EXHIBIT 10.1

                       Agreement dated as of July 9, 1996
                   between the Registrant and Jerome M. Wenger








                           [JEROME WENGER LETTERHEAD]


NoFire Technologies, Inc.
21 Industrial Avenue
Upper Saddle River, NJ  07458

Attention:  Sam Oolie, CEO

                            Re: Consulting Agreement
                            ------------------------     

This is to acknowledge and confirm the following terms of our Consulting
Agreement which shall be effective as of the date it is agreed to and accepted
by NoFire Technologies, Inc. (the "Company").

         (1) Jerome M. Wenger ("Wenger") is actively involved in providing
financial public relations, consulting and advisory services to clients.

         (2) The Company hereby engages Wenger, and Wenger hereby agrees, to
render financial public relations, consulting and advisory services to the
Company.

         (3)   During the term of this Consulting Agreement:

               (a) Wenger shall provide assistance and advice to, and consult
with, the Company concerning: the general operations of the business of the
Company and expansion of its services; financial, investor and stockholder
relations; financial public relations presentations of the Company; and
identification and implementation of new business directions through internal
and external means; and shall review and advise the Company regarding its
overall progress and needs. Such advice and consultation shall be provided by
Wenger to the Company in such form, manner and place as the Company reasonably
requests.

               (b) If requested, Wenger or his representative shall attend
certain meetings of the Board of Directors upon invitation of the board, and
participate in executive management discussions upon request of the Company's
management. The Company shall reimburse Wenger or his representative for any
reasonable costs incurred in connection with attendance at such meetings. All
costs must be approved by the Company prior to being incurred.







               (c) Wenger shall coordinate financial public relations with other
firms engaged by the Company for such purpose on those topics and activities
vital to the Company's business.

               (d) Wenger may arrange, with the prior written approval of the
Company, periodic domestic or international trips to introduce the Company to
the financial community. The Company agrees to promptly reimburse Wenger, upon
receipt of invoices therefor, for reasonable out-of-pocket expenses incurred in
connection with any agreed upon trip.

         (4) (a) Within forty-five (45) days after the date of this Consulting
Agreement, the Company will cause a registration statement on Form S-8 to be
filed with the Securities and Exchange Commission for the purpose of registering
62,500 shares of Common Stock of the Company to be issued to Wenger pursuant to
paragraph 4(b) below.

               (b) Upon the registration described in Paragraph 4(a) above
becoming effective, the Company shall issue to Wenger in consideration for
providing the services set forth herein 62,500 shares of fully vested,
nonassessable, Common Stock of the Company.
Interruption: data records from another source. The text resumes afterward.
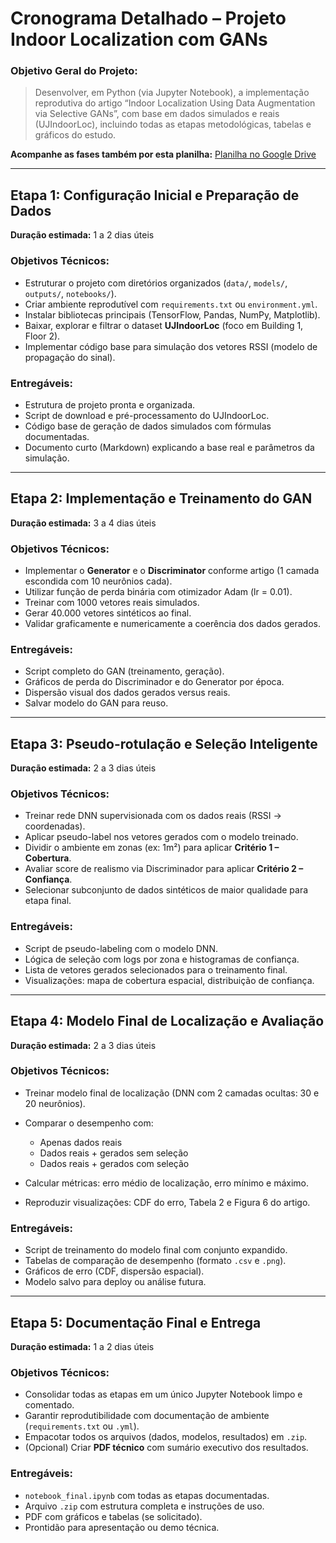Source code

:# **Cronograma Detalhado – Projeto Indoor Localization com GANs**

### **Objetivo Geral do Projeto:**

> Desenvolver, em Python (via Jupyter Notebook), a implementação reprodutiva do artigo “Indoor Localization Using Data Augmentation via Selective GANs”, com base em dados simulados e reais (UJIndoorLoc), incluindo todas as etapas metodológicas, tabelas e gráficos do estudo.

**Acompanhe as fases também por esta planilha:**
[Planilha no Google Drive](https://docs.google.com/spreadsheets/d/1nULmVSGCRbxzZXmbFQFF157SzXoItibI03G930vUvlQ/edit?usp=sharing)

---

## Etapa 1: Configuração Inicial e Preparação de Dados

**Duração estimada:** 1 a 2 dias úteis

### Objetivos Técnicos:

* Estruturar o projeto com diretórios organizados (`data/`, `models/`, `outputs/`, `notebooks/`).
* Criar ambiente reprodutível com `requirements.txt` ou `environment.yml`.
* Instalar bibliotecas principais (TensorFlow, Pandas, NumPy, Matplotlib).
* Baixar, explorar e filtrar o dataset **UJIndoorLoc** (foco em Building 1, Floor 2).
* Implementar código base para simulação dos vetores RSSI (modelo de propagação do sinal).

### Entregáveis:

* Estrutura de projeto pronta e organizada.
* Script de download e pré-processamento do UJIndoorLoc.
* Código base de geração de dados simulados com fórmulas documentadas.
* Documento curto (Markdown) explicando a base real e parâmetros da simulação.

---

## Etapa 2: Implementação e Treinamento do GAN

**Duração estimada:** 3 a 4 dias úteis

### Objetivos Técnicos:

* Implementar o **Generator** e o **Discriminator** conforme artigo (1 camada escondida com 10 neurônios cada).
* Utilizar função de perda binária com otimizador Adam (lr = 0.01).
* Treinar com 1000 vetores reais simulados.
* Gerar 40.000 vetores sintéticos ao final.
* Validar graficamente e numericamente a coerência dos dados gerados.

### Entregáveis:

* Script completo do GAN (treinamento, geração).
* Gráficos de perda do Discriminador e do Generator por época.
* Dispersão visual dos dados gerados versus reais.
* Salvar modelo do GAN para reuso.

---

## Etapa 3: Pseudo-rotulação e Seleção Inteligente

**Duração estimada:** 2 a 3 dias úteis

### Objetivos Técnicos:

* Treinar rede DNN supervisionada com os dados reais (RSSI → coordenadas).
* Aplicar pseudo-label nos vetores gerados com o modelo treinado.
* Dividir o ambiente em zonas (ex: 1m²) para aplicar **Critério 1 – Cobertura**.
* Avaliar score de realismo via Discriminador para aplicar **Critério 2 – Confiança**.
* Selecionar subconjunto de dados sintéticos de maior qualidade para etapa final.

### Entregáveis:

* Script de pseudo-labeling com o modelo DNN.
* Lógica de seleção com logs por zona e histogramas de confiança.
* Lista de vetores gerados selecionados para o treinamento final.
* Visualizações: mapa de cobertura espacial, distribuição de confiança.

---

## Etapa 4: Modelo Final de Localização e Avaliação

**Duração estimada:** 2 a 3 dias úteis

### Objetivos Técnicos:

* Treinar modelo final de localização (DNN com 2 camadas ocultas: 30 e 20 neurônios).
* Comparar o desempenho com:

  * Apenas dados reais
  * Dados reais + gerados sem seleção
  * Dados reais + gerados com seleção
* Calcular métricas: erro médio de localização, erro mínimo e máximo.
* Reproduzir visualizações: CDF do erro, Tabela 2 e Figura 6 do artigo.

### Entregáveis:

* Script de treinamento do modelo final com conjunto expandido.
* Tabelas de comparação de desempenho (formato `.csv` e `.png`).
* Gráficos de erro (CDF, dispersão espacial).
* Modelo salvo para deploy ou análise futura.

---

## Etapa 5: Documentação Final e Entrega

**Duração estimada:** 1 a 2 dias úteis

### Objetivos Técnicos:

* Consolidar todas as etapas em um único Jupyter Notebook limpo e comentado.
* Garantir reprodutibilidade com documentação de ambiente (`requirements.txt` ou `.yml`).
* Empacotar todos os arquivos (dados, modelos, resultados) em `.zip`.
* (Opcional) Criar **PDF técnico** com sumário executivo dos resultados.

### Entregáveis:

* `notebook_final.ipynb` com todas as etapas documentadas.
* Arquivo `.zip` com estrutura completa e instruções de uso.
* PDF com gráficos e tabelas (se solicitado).
* Prontidão para apresentação ou demo técnica.

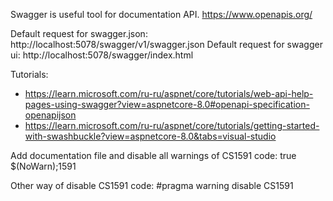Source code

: Swagger is useful tool for documentation API. https://www.openapis.org/

Default request for swagger.json: http://localhost:5078/swagger/v1/swagger.json
Default request for swagger ui: http://localhost:5078/swagger/index.html

Tutorials:
- https://learn.microsoft.com/ru-ru/aspnet/core/tutorials/web-api-help-pages-using-swagger?view=aspnetcore-8.0#openapi-specification-openapijson
- https://learn.microsoft.com/ru-ru/aspnet/core/tutorials/getting-started-with-swashbuckle?view=aspnetcore-8.0&tabs=visual-studio

Add documentation file and disable all warnings of CS1591 code:
<PropertyGroup>
  <GenerateDocumentationFile>true</GenerateDocumentationFile>
  <NoWarn>$(NoWarn);1591</NoWarn>
</PropertyGroup>

Other way of disable CS1591 code:
#pragma warning disable CS1591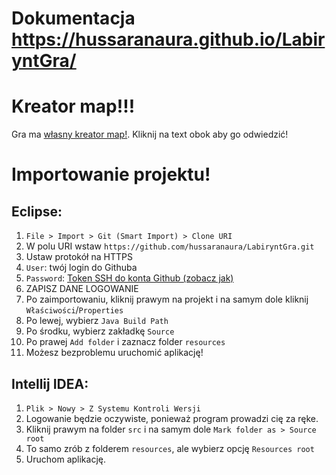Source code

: # Dokumentacja https://hussaranaura.github.io/LabiryntGra/

# Kreator map!!!
Gra ma [własny kreator map!](https://hussaranaura.github.io/LabiryntGra/creator/). Kliknij na text obok aby go odwiedzić!

# Importowanie projektu!

## Eclipse:
1. `File > Import > Git (Smart Import) > Clone URI`
2. W polu URI wstaw `https://github.com/hussaranaura/LabiryntGra.git`
3. Ustaw protokół na HTTPS
4. `User`: twój login do Githuba
5. `Password`: [Token SSH do konta Github (zobacz jak)](https://github.com/settings/tokens)
6. ZAPISZ DANE LOGOWANIE
7. Po zaimportowaniu, kliknij prawym na projekt i na samym dole kliknij `Właściwości`/`Properties`
8. Po lewej, wybierz `Java Build Path`
9. Po środku, wybierz zakładkę `Source`
10. Po prawej `Add folder` i zaznacz folder `resources`
11. Możesz bezproblemu uruchomić aplikację!

## Intellij IDEA:
1. `Plik > Nowy > Z Systemu Kontroli Wersji`
2. Logowanie będzie oczywiste, ponieważ program prowadzi cię za ręke.
3. Kliknij prawym na folder `src` i na samym dole `Mark folder as > Source root`
4. To samo zrób z folderem `resources`, ale wybierz opcję `Resources root`
5. Uruchom aplikację.
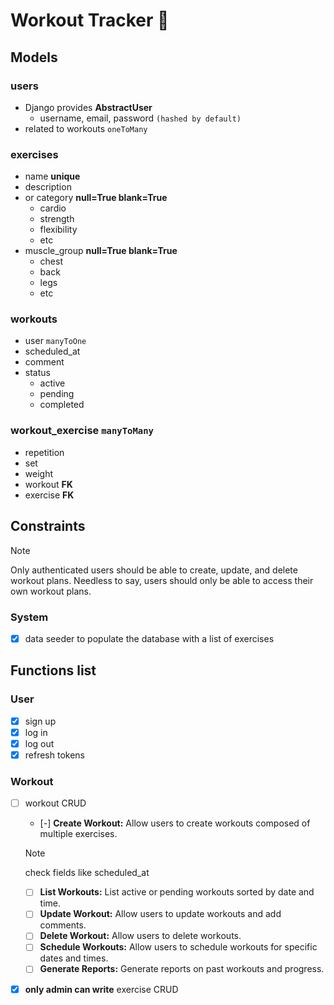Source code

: # Workout Tracker 💪

## Models
### users
 - Django provides **AbstractUser**
    - username, email, password `(hashed by default)`
 - related to workouts `oneToMany`

### exercises
 - name **unique**
 - description
 - or category **null=True blank=True**
    - cardio
    - strength
    - flexibility
    - etc
 - muscle_group **null=True blank=True**
    - chest
    - back
    - legs
    - etc

### workouts
 - user `manyToOne`
 - scheduled_at
 - comment
 - status
    - active
    - pending
    - completed

### workout_exercise `manyToMany`
 - repetition
 - set
 - weight
 - workout **FK**
 - exercise **FK**

## Constraints
> [!NOTE]
> Only authenticated users should be able to create, update, and delete workout plans.
> Needless to say, users should only be able to access their own workout plans.

### System
 - [x] data seeder to populate the database with a list of exercises

## Functions list
### User
 - [x] sign up
 - [x] log in
 - [x] log out
 - [x] refresh tokens

### Workout
 - [ ] workout CRUD
    - [-]  **Create Workout:** Allow users to create workouts composed of multiple exercises.
    > [!NOTE]
    > check fields like scheduled_at
    - [ ] **List Workouts:** List active or pending workouts sorted by date and time.
    - [ ] **Update Workout:** Allow users to update workouts and add comments.
    - [ ] **Delete Workout:** Allow users to delete workouts.
    - [ ] **Schedule Workouts:** Allow users to schedule workouts for specific dates and times.
    - [ ] **Generate Reports:** Generate reports on past workouts and progress.
 - [x] **only admin can write** exercise CRUD 

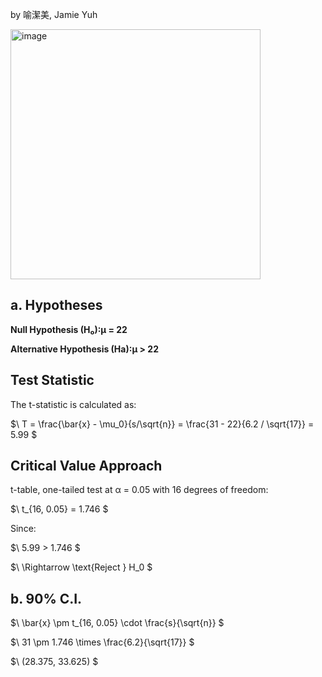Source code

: by 喻潔美, Jamie Yuh

<img width="400" alt="image" src="https://github.com/user-attachments/assets/778ae7cd-0eb6-4ac4-8082-41d521ce4d73" />


## a. Hypotheses
**Null Hypothesis (H₀):μ = 22**  


**Alternative Hypothesis (Ha):μ > 22**  


## Test Statistic
The t-statistic is calculated as:

$\ T = \frac{\bar{x} - \mu_0}{s/\sqrt{n}} = \frac{31 - 22}{6.2 / \sqrt{17}} = 5.99 \$

## Critical Value Approach
t-table, one-tailed test at α = 0.05 with 16 degrees of freedom:

$\ t_{16, 0.05} = 1.746 \$

Since:

$\ 5.99 > 1.746 \$

$\ \Rightarrow \text{Reject } H_0 \$
##  

## b. 90% C.I.

$\ \bar{x} \pm t_{16, 0.05} \cdot \frac{s}{\sqrt{n}} \$


$\ 31 \pm 1.746 \times \frac{6.2}{\sqrt{17}} \$


$\ (28.375, 33.625) \$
         (5) The term of the Consulting Agreement shall commence on July 1, 1996
and end on January 31, 1997 or such earlier time as the Company in its sole
discretion shall decide.

         (6) Wenger will not disclose to any other person, firm or corporation,
nor use for his own benefit during or after the term of this Consulting
Agreement, any trade secrets or information designated as confidential by the
Company which is acquired by Wenger in the course of his performing services
hereunder. Trade secrets or information can include, by a way of example,
products or services under development, production methods and processes,
sources of supply, lists of present and potential customers, marketing plans,
information concerning the filing or pendency of patent applications and uses
and potential uses of the Company's products.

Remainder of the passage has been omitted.